WORK TO COMPLETE: All of the records below are to be printed exactly; the pictures are to be left out.

RECORDS FOR THIS TASK:

....

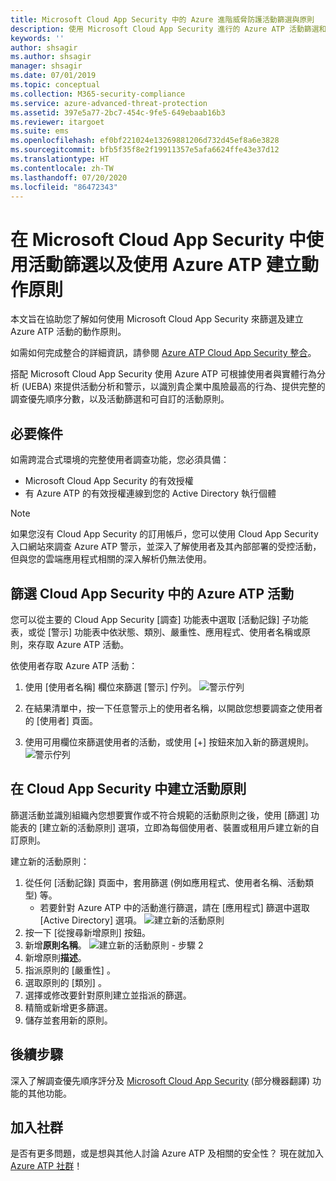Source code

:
 ```yaml
---
title: Microsoft Cloud App Security 中的 Azure 進階威脅防護活動篩選與原則
description: 使用 Microsoft Cloud App Security 進行的 Azure ATP 活動篩選和原則概觀。
keywords: ''
author: shsagir
ms.author: shsagir
manager: shsagir
ms.date: 07/01/2019
ms.topic: conceptual
ms.collection: M365-security-compliance
ms.service: azure-advanced-threat-protection
ms.assetid: 397e5a77-2bc7-454c-9fe5-649ebaab16b3
ms.reviewer: itargoet
ms.suite: ems
ms.openlocfilehash: ef0bf221024e13269881206d732d45ef8a6e3828
ms.sourcegitcommit: bfb5f35f8e2f19911357e5afa6624ffe43e37d12
ms.translationtype: HT
ms.contentlocale: zh-TW
ms.lasthandoff: 07/20/2020
ms.locfileid: "86472343"
---
```

# <a name="use-activity-filters-and-create-action-policies-with-azure-atp-in-microsoft-cloud-app-security"></a>在 Microsoft Cloud App Security 中使用活動篩選以及使用 Azure ATP 建立動作原則

本文旨在協助您了解如何使用 Microsoft Cloud App Security 來篩選及建立 Azure ATP 活動的動作原則。

如需如何完成整合的詳細資訊，請參閱 [Azure ATP Cloud App Security 整合](https://docs.microsoft.com/cloud-app-security/aatp-integration)。

搭配 Microsoft Cloud App Security 使用 Azure ATP 可根據使用者與實體行為分析 (UEBA) 來提供活動分析和警示，以識別貴企業中風險最高的行為、提供完整的調查優先順序分數，以及活動篩選和可自訂的活動原則。

## <a name="prerequisites"></a>必要條件

如需跨混合式環境的完整使用者調查功能，您必須具備：

- Microsoft Cloud App Security 的有效授權
- 有 Azure ATP 的有效授權連線到您的 Active Directory 執行個體

>[!NOTE]
>如果您沒有 Cloud App Security 的訂用帳戶，您可以使用 Cloud App Security 入口網站來調查 Azure ATP 警示，並深入了解使用者及其內部部署的受控活動，但與您的雲端應用程式相關的深入解析仍無法使用。

## <a name="filter-azure-atp-activities-in-cloud-app-security"></a>篩選 Cloud App Security 中的 Azure ATP 活動

您可以從主要的 Cloud App Security [調查]  功能表中選取 [活動記錄]  子功能表，或從 [警示]  功能表中依狀態、類別、嚴重性、應用程式、使用者名稱或原則，來存取 Azure ATP 活動。

依使用者存取 Azure ATP 活動：

1. 使用 [使用者名稱] 欄位來篩選 [警示]  佇列。
    ![警示佇列](media/atp-mcas-alerts-queue.png)
1. 在結果清單中，按一下任意警示上的使用者名稱，以開啟您想要調查之使用者的 [使用者]  頁面。

1. 使用可用欄位來篩選使用者的活動，或使用 [+] 按鈕來加入新的篩選規則。
    ![警示佇列](media/atp-mcas-activity-filter.png)

## <a name="create-activity-policies-in-cloud-app-security"></a>在 Cloud App Security 中建立活動原則

篩選活動並識別組織內您想要實作或不符合規範的活動原則之後，使用 [篩選] 功能表的 [建立新的活動原則]  選項，立即為每個使用者、裝置或租用戶建立新的自訂原則。

建立新的活動原則：

1. 從任何 [活動記錄]  頁面中，套用篩選 (例如應用程式、使用者名稱、活動類型) 等。
    - 若要針對 Azure ATP 中的活動進行篩選，請在 [應用程式] 篩選中選取 [Active Directory]  選項。
    ![建立新的活動原則](media/atp-mcas-create-new-policy.png)
1. 按一下 [從搜尋新增原則]  按鈕。
1. 新增**原則名稱**。
    ![建立新的活動原則 - 步驟 2](media/atp-mcas-create-policy.png)
1. 新增原則**描述**。
1. 指派原則的 [嚴重性]  。
1. 選取原則的 [類別]  。
1. 選擇或修改要針對原則建立並指派的篩選。
1. 精簡或新增更多篩選。
1. 儲存並套用新的原則。

## <a name="next-steps"></a>後續步驟

深入了解調查優先順序評分及 [Microsoft Cloud App Security](https://docs.microsoft.com/cloud-app-security/) \(部分機器翻譯\) 功能的其他功能。

## <a name="join-the-community"></a>加入社群

是否有更多問題，或是想與其他人討論 Azure ATP 及相關的安全性？ 現在就加入 [Azure ATP 社群](https://techcommunity.microsoft.com/t5/Azure-Advanced-Threat-Protection/bd-p/AzureAdvancedThreatProtection)！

....

EXERCISE RESPONSE:
Source code

:
 ```yaml
---
title: Microsoft Cloud App Security 中的 Azure 進階威脅防護活動篩選與原則
description: 使用 Microsoft Cloud App Security 進行的 Azure ATP 活動篩選和原則概觀。
keywords: ''
author: shsagir
ms.author: shsagir
manager: shsagir
ms.date: 07/01/2019
ms.topic: conceptual
ms.collection: M365-security-compliance
ms.service: azure-advanced-threat-protection
ms.assetid: 397e5a77-2bc7-454c-9fe5-649ebaab16b3
ms.reviewer: itargoet
ms.suite: ems
ms.openlocfilehash: ef0bf221024e13269881206d732d45ef8a6e3828
ms.sourcegitcommit: bfb5f35f8e2f19911357e5afa6624ffe43e37d12
ms.translationtype: HT
ms.contentlocale: zh-TW
ms.lasthandoff: 07/20/2020
ms.locfileid: "86472343"
---
```

# <a name="use-activity-filters-and-create-action-policies-with-azure-atp-in-microsoft-cloud-app-security"></a>在 Microsoft Cloud App Security 中使用活動篩選以及使用 Azure ATP 建立動作原則

本文旨在協助您了解如何使用 Microsoft Cloud App Security 來篩選及建立 Azure ATP 活動的動作原則。

如需如何完成整合的詳細資訊，請參閱 [Azure ATP Cloud App Security 整合](https://docs.microsoft.com/cloud-app-security/aatp-integration)。

搭配 Microsoft Cloud App Security 使用 Azure ATP 可根據使用者與實體行為分析 (UEBA) 來提供活動分析和警示，以識別貴企業中風險最高的行為、提供完整的調查優先順序分數，以及活動篩選和可自訂的活動原則。

## <a name="prerequisites"></a>必要條件

如需跨混合式環境的完整使用者調查功能，您必須具備：

- Microsoft Cloud App Security 的有效授權
- 有 Azure ATP 的有效授權連線到您的 Active Directory 執行個體

>[!NOTE]
>如果您沒有 Cloud App Security 的訂用帳戶，您可以使用 Cloud App Security 入口網站來調查 Azure ATP 警示，並深入了解使用者及其內部部署的受控活動，但與您的雲端應用程式相關的深入解析仍無法使用。

## <a name="filter-azure-atp-activities-in-cloud-app-security"></a>篩選 Cloud App Security 中的 Azure ATP 活動

您可以從主要的 Cloud App Security [調查]  功能表中選取 [活動記錄]  子功能表，或從 [警示]  功能表中依狀態、類別、嚴重性、應用程式、使用者名稱或原則，來存取 Azure ATP 活動。

依使用者存取 Azure ATP 活動：

1. 使用 [使用者名稱] 欄位來篩選 [警示]  佇列。
    ![警示佇列](media/atp-mcas-alerts-queue.png)
1. 在結果清單中，按一下任意警示上的使用者名稱，以開啟您想要調查之使用者的 [使用者]  頁面。

1. 使用可用欄位來篩選使用者的活動，或使用 [+] 按鈕來加入新的篩選規則。
    ![警示佇列](media/atp-mcas-activity-filter.png)

## <a name="create-activity-policies-in-cloud-app-security"></a>在 Cloud App Security 中建立活動原則

篩選活動並識別組織內您想要實作或不符合規範的活動原則之後，使用 [篩選] 功能表的 [建立新的活動原則]  選項，立即為每個使用者、裝置或租用戶建立新的自訂原則。

建立新的活動原則：

1. 從任何 [活動記錄]  頁面中，套用篩選 (例如應用程式、使用者名稱、活動類型) 等。
    - 若要針對 Azure ATP 中的活動進行篩選，請在 [應用程式] 篩選中選取 [Active Directory]  選項。
    ![建立新的活動原則](media/atp-mcas-create-new-policy.png)
1. 按一下 [從搜尋新增原則]  按鈕。
1. 新增**原則名稱**。
    ![建立新的活動原則 - 步驟 2](media/atp-mcas-create-policy.png)
1. 新增原則**描述**。
1. 指派原則的 [嚴重性]  。
1. 選取原則的 [類別]  。
1. 選擇或修改要針對原則建立並指派的篩選。
1. 精簡或新增更多篩選。
1. 儲存並套用新的原則。

## <a name="next-steps"></a>後續步驟

深入了解調查優先順序評分及 [Microsoft Cloud App Security](https://docs.microsoft.com/cloud-app-security/) \(部分機器翻譯\) 功能的其他功能。

## <a name="join-the-community"></a>加入社群

是否有更多問題，或是想與其他人討論 Azure ATP 及相關的安全性？ 現在就加入 [Azure ATP 社群](https://techcommunity.microsoft.com/t5/Azure-Advanced-Threat-Protection/bd-p/AzureAdvancedThreatProtection)！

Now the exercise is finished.